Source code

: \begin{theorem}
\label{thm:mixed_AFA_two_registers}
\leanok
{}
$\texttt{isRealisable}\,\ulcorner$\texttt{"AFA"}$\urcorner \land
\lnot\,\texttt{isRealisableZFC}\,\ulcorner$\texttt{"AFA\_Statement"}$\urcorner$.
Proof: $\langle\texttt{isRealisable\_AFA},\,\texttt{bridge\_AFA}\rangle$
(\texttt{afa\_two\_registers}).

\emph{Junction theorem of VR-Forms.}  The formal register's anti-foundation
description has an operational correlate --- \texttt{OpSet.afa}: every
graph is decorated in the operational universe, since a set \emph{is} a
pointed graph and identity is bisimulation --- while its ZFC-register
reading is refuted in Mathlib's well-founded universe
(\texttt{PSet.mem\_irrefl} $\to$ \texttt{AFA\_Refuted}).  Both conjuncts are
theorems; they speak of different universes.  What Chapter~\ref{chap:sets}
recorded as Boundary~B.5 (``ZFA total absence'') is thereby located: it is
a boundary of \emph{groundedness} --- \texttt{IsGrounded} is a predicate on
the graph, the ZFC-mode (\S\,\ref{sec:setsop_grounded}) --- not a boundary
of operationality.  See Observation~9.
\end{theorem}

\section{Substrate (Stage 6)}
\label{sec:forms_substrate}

• [Description of the task]: Which lines run from the one containing "graph is decorated" to the end of the records? Transcribe exactly those, both ends included.

• [Answer to this task]:
graph is decorated in the operational universe, since a set \emph{is} a
pointed graph and identity is bisimulation --- while its ZFC-register
reading is refuted in Mathlib's well-founded universe
(\texttt{PSet.mem\_irrefl} $\to$ \texttt{AFA\_Refuted}).  Both conjuncts are
theorems; they speak of different universes.  What Chapter~\ref{chap:sets}
recorded as Boundary~B.5 (``ZFA total absence'') is thereby located: it is
a boundary of \emph{groundedness} --- \texttt{IsGrounded} is a predicate on
the graph, the ZFC-mode (\S\,\ref{sec:setsop_grounded}) --- not a boundary
of operationality.  See Observation~9.
\end{theorem}

\section{Substrate (Stage 6)}
\label{sec:forms_substrate}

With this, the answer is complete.